Поэтому систематическому обсуждению двух главных представителей нашего вопроса должно предшествовать, хотя бы для того, чтобы получить основу, историческое разъяснение, включающее, помимо отрывков их сочинений, в которых затрагивается наша тема, также переписку обоих. Ведь всегда необычайно привлекательно следить за ходом мыслей двух великих умов в их наиболее интимном выражении, а здесь, где на первый план выходят самые глубокие и интимные отношения между философией и поэзией, это, конечно, особенно важно: помимо интересных прожекторов, которые падают по этому случаю на Гете, Кёрнера, Гумбольдта, Фихте и других представителей веймарского круга друзей. Поэтому мы надеемся, что вы извините нас, если в исторической части нашего трактата, которая следует первой, мы примем более общий подход к нашему предмету и попытаемся показать нашим читателям ход развития отношений Шиллера с Кантом в целом, то есть прежде всего его изучение последнего; мы смеем надеяться на это тем более, что подобная попытка еще не предпринималась с такой специализацией и в тесной связи с самыми непосредственными источниками наших знаний.31 К сожалению, между обоими главными героями было отправлено только по одному письму.
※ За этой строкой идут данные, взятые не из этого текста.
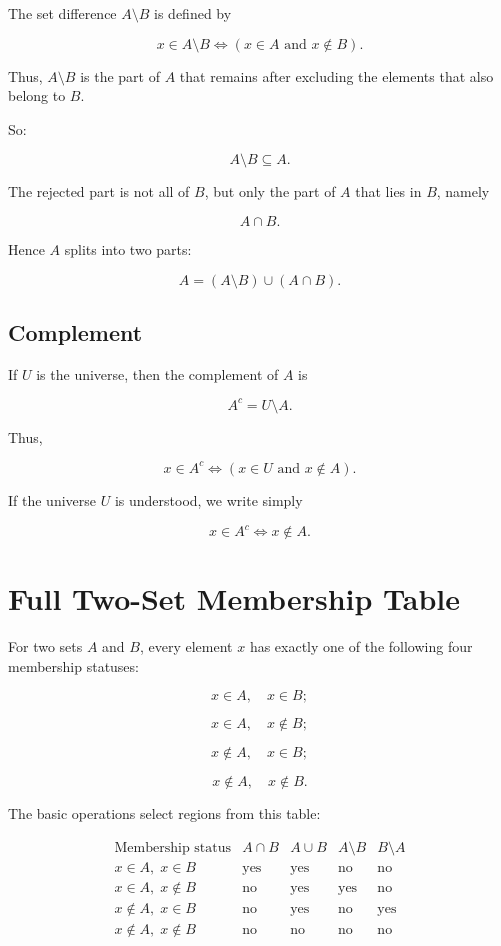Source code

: \documentclass{article}
\begin{document}
	The set difference $A \setminus B$ is defined by
	
	$$
	x \in A \setminus B
	\iff
	(x \in A \text{ and } x \notin B).
	$$
	
	Thus, $A \setminus B$ is the part of $A$ that remains after excluding the elements that also belong to $B$.
	
	So:
	
	$$
	A \setminus B \subseteq A.
	$$
	
	The rejected part is not all of $B$, but only the part of $A$ that lies in $B$, namely
	
	$$
	A \cap B.
	$$
	
	Hence $A$ splits into two parts:
	
	$$
	A = (A \setminus B) \cup (A \cap B).
	$$
	
	\subsection{Complement}
	
	If $U$ is the universe, then the complement of $A$ is
	
	$$
	A^{c} = U \setminus A.
	$$
	
	Thus,
	
	$$
	x \in A^{c}
	\iff
	(x \in U \text{ and } x \notin A).
	$$
	
	If the universe $U$ is understood, we write simply
	
	$$
	x \in A^{c}
	\iff
	x \notin A.
	$$
	
	\section{Full Two-Set Membership Table}
	
	For two sets $A$ and $B$, every element $x$ has exactly one of the following four membership statuses:
	
	$$
	x \in A,\quad x \in B;
	$$
	
	$$
	x \in A,\quad x \notin B;
	$$
	
	$$
	x \notin A,\quad x \in B;
	$$
	
	$$
	x \notin A,\quad x \notin B.
	$$
	
	The basic operations select regions from this table:
	
	$$
	\begin{array}{c|c|c|c|c}
		\text{Membership status} & A \cap B & A \cup B & A \setminus B & B \setminus A \\
		\hline
		x \in A,\; x \in B & \text{yes} & \text{yes} & \text{no} & \text{no} \\
		x \in A,\; x \notin B & \text{no} & \text{yes} & \text{yes} & \text{no} \\
		x \notin A,\; x \in B & \text{no} & \text{yes} & \text{no} & \text{yes} \\
		x \notin A,\; x \notin B & \text{no} & \text{no} & \text{no} & \text{no}
	\end{array}
	$$
	
\end{document}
Тем богаче источники переписки Шиллера: с 1787 года – с Кёрнером, в 1793 году – с герцогом Фридрихом Кристианом Шлезвиг-Гольштейн-Августенбургским, с 1794 года – с Гёте; переписка Шиллера с Вильгельмом фон Гумбольдтом и Фихте для нас менее актуальна.32

I. Отношение Шиллера к Канту в его историческом развитии.

1787—1790.

Мы не будем здесь углубляться в докантовскую философию Шиллера, если только угодно называть этим именем философскую поэзию «Писем Юлии и Рафаэля» – совершенно отдельно от еще более ранних юношеских попыток.33 Достаточно привести свидетельство самого Шиллера об этом докантианском периоде: «То, что мой Julius сразу же занялся вселенной, в моем случае, вероятно, индивидуально; а именно потому, что я сам не читал почти никакой другой философии и случайно не познакомился ни с какой другой. Из философских трудов (из тех немногих, что я читал) я брал только то, что можно прочувствовать и обработать поэтически» (письмо Кёрнеру, 15 апреля 1788 года). Последнее из философских писем, однако, от Рафаэля к Юлиусу, в котором заметно кантовское влияние, исходит не от нашего поэта, как до сих пор считает Куно Фишер,34 а от его друга Кёрнера; в определенной степени его следует рассматривать как критическое наставление Кёрнера-Рафаэля Шиллеру-Юлиусу! Похоже, что Кёрнер был первым, кто неоднократно указывал поэту на критическую философию. Отсюда его шутливо-гневное замечание в письме к Шиллеру от 7 сентября 1787 года: … «То, что Рейнгольд делает Вас прозелитом, скоро приведет меня в смятение, так как я всегда напрасно проповедовал Вам Канта». Это письмо – ответ на первое письмо Шиллера, в котором упоминается Кант (от 29 августа 1787 года).